Note: Training requires GPU support (CUDA environment). The code will not run in CPU environment or will be extremely slow.
python test.py --config configs/base.json --generation "greedy"
python test.py --config configs/base.json --generation "beam"
python test.py --config configs/base.json --generation "sampling_topk"
python test.py --config configs/base.json --generation "sampling_topp"
python test.py --config configs/base.json --generation "sampling_topk_topp"
Input template based inferencing can be done by specifying the template file path under "data->test" within the configs. A sample template is already provided under configs/cheese_template.json
. While running test specify the flag --from_template
as shown below:
python test.py --config configs/base.json --generation "<generation_type>" --from_template
-
The config file
./configs/base.json
contains training and inference parameters which should be set appropriately before performing train or inference operations. Thetype
parameter refers to pre-trained model config type that is defined under "model" key within the config. Currently supported pre-trained models arebert-base-uncased
,EleutherAI/gpt-neo-1.3B
,t5-base
andgoogle/flan-t5-base
. The config can be extended when new model code is added. -
Training parameters, including optimizer settings, learning rate, checkpoint paths etc. are defined under "train".
-
For loading pre-trained models to be used for inferencing, set the "checkpoint" paths correctly to refer to the train "save_dir" which was used for fine-tuning.
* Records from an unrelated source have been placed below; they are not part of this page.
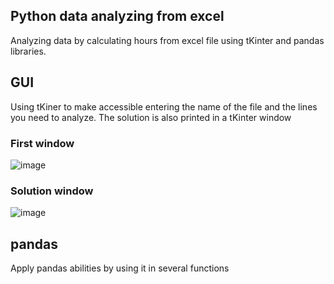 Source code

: ## Python data analyzing from excel

Analyzing data by calculating hours from excel file using tKinter and pandas libraries.

## GUI 

Using tKiner to make accessible entering the name of the file and the lines you need to analyze. 
The solution is also printed in a tKinter window

### First window

![image](https://user-images.githubusercontent.com/87011531/141157009-dbcd6bcb-0942-449d-ab0a-0b059d8d5f8f.png)

### Solution window 

![image](https://user-images.githubusercontent.com/87011531/141157491-af3e02c2-8121-4da3-b9ea-3032051631a4.png)

## pandas

Apply pandas abilities by using it in several functions
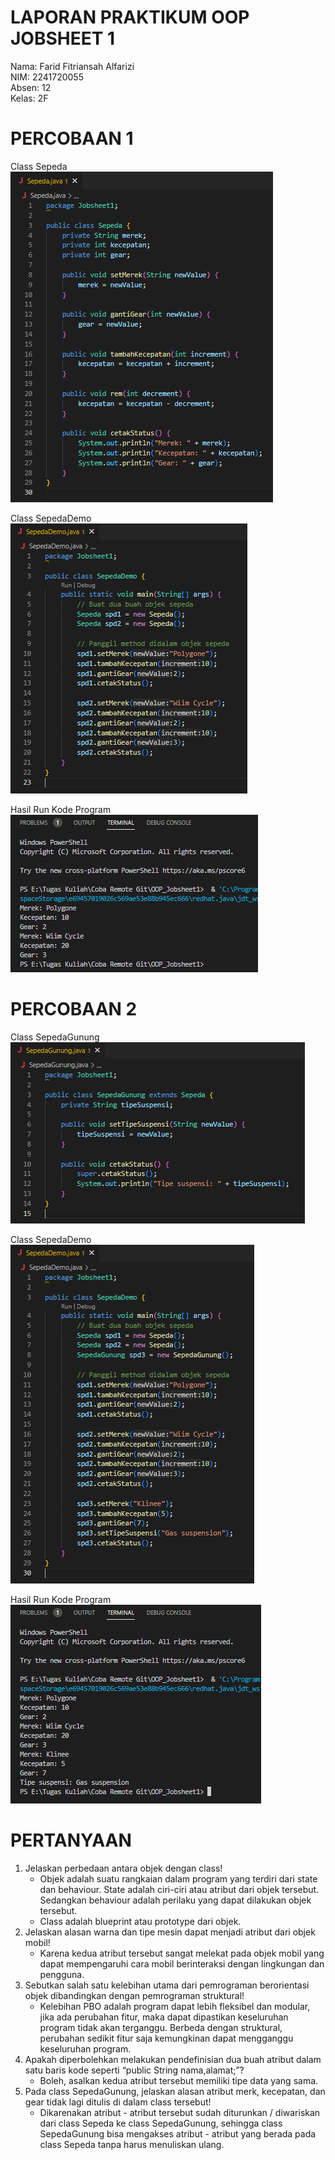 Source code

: # LAPORAN PRAKTIKUM OOP JOBSHEET 1

Nama: Farid Fitriansah Alfarizi <br>
NIM: 2241720055 <br>
Absen: 12 <br>
Kelas: 2F

# PERCOBAAN 1

Class Sepeda <br>
<img src="img/ClassSepeda.png" alt="Gambar Class Sepeda"> <br>

Class SepedaDemo <br>
<img src="img/ClassSepedaDemoP1.png" alt="Gambar Class SepedaDemo"> <br>

Hasil Run Kode Program <br>
<img src="img/HasilRunP1.png" alt="Gambar Hasil Run Kode Program"> <br>

# PERCOBAAN 2

Class SepedaGunung <br>
<img src="img/ClassSepedaGunung.png" alt="Gambar Class SepedaGunung"> <br>

Class SepedaDemo <br>
<img src="img/ClassSepedaDemoP2.png" alt="Gambar Class SepedaDemo"> <br>

Hasil Run Kode Program <br>
<img src="img/HasilRunP2.png" alt="Gambar Hasil Run Kode Program"> <br>

# PERTANYAAN

1. Jelaskan perbedaan antara objek dengan class!
   - Objek adalah suatu rangkaian dalam program yang terdiri dari state dan behaviour. State adalah ciri-ciri atau atribut dari objek tersebut. Sedangkan behaviour adalah perilaku yang dapat dilakukan objek tersebut.
   - Class adalah blueprint atau prototype dari objek.
2. Jelaskan alasan warna dan tipe mesin dapat menjadi atribut dari objek mobil!
   - Karena kedua atribut tersebut sangat melekat pada objek mobil yang dapat mempengaruhi cara mobil berinteraksi dengan lingkungan dan pengguna.
3. Sebutkan salah satu kelebihan utama dari pemrograman berorientasi objek dibandingkan
   dengan pemrograman struktural!
   - Kelebihan PBO adalah program dapat lebih fleksibel dan modular, jika ada perubahan fitur, maka dapat dipastikan keseluruhan program tidak akan terganggu. Berbeda dengan struktural, perubahan sedikit fitur saja kemungkinan dapat mengganggu keseluruhan program.
4. Apakah diperbolehkan melakukan pendefinisian dua buah atribut dalam satu baris kode seperti
   “public String nama,alamat;”?
   - Boleh, asalkan kedua atribut tersebut memiliki tipe data yang sama.
5. Pada class SepedaGunung, jelaskan alasan atribut merk, kecepatan, dan gear tidak lagi ditulis di
   dalam class tersebut!
   - Dikarenakan atribut - atribut tersebut sudah diturunkan / diwariskan dari class Sepeda ke class SepedaGunung, sehingga class SepedaGunung bisa mengakses atribut - atribut yang berada pada class Sepeda tanpa harus menuliskan ulang.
For developers planning to extend the repository for generating other product descriptions or fine-tuning other pre-trained architectures, here are some details on the source code:
-
collators
directory contains custom collators defined per model, where custom logic for batching data is defined (PyTorch definitions) -
dataset.py
contains pre-defined pipelines for loading prepared data and storing in-memory a data-to-text task data for same. -
pipelines.py
contains model specific data pre-processing code (tokenization, attention masks etc.) -
loaders
contains code for loading pre-trained or fine-tuned checkpoints based on the configs. It creates the models and updates the weights from given checkpoint paths. -
models
contains the source code for different model architectures used within this project. Contains model forward definition. -
train.py & test.py
contains training and testing code (innitialization of dataset, optimizers, models, training/inference pipelines, saving checkpoints, evaluation etc.) -
evaluation
contains quantitative metric definitions for evaluating model performance such as Rouge-1,2,L, Meteor, Bleu-4, BertScore etc. -
Use
Script
folder to store automation shell script files for consecutive training or inference jobs.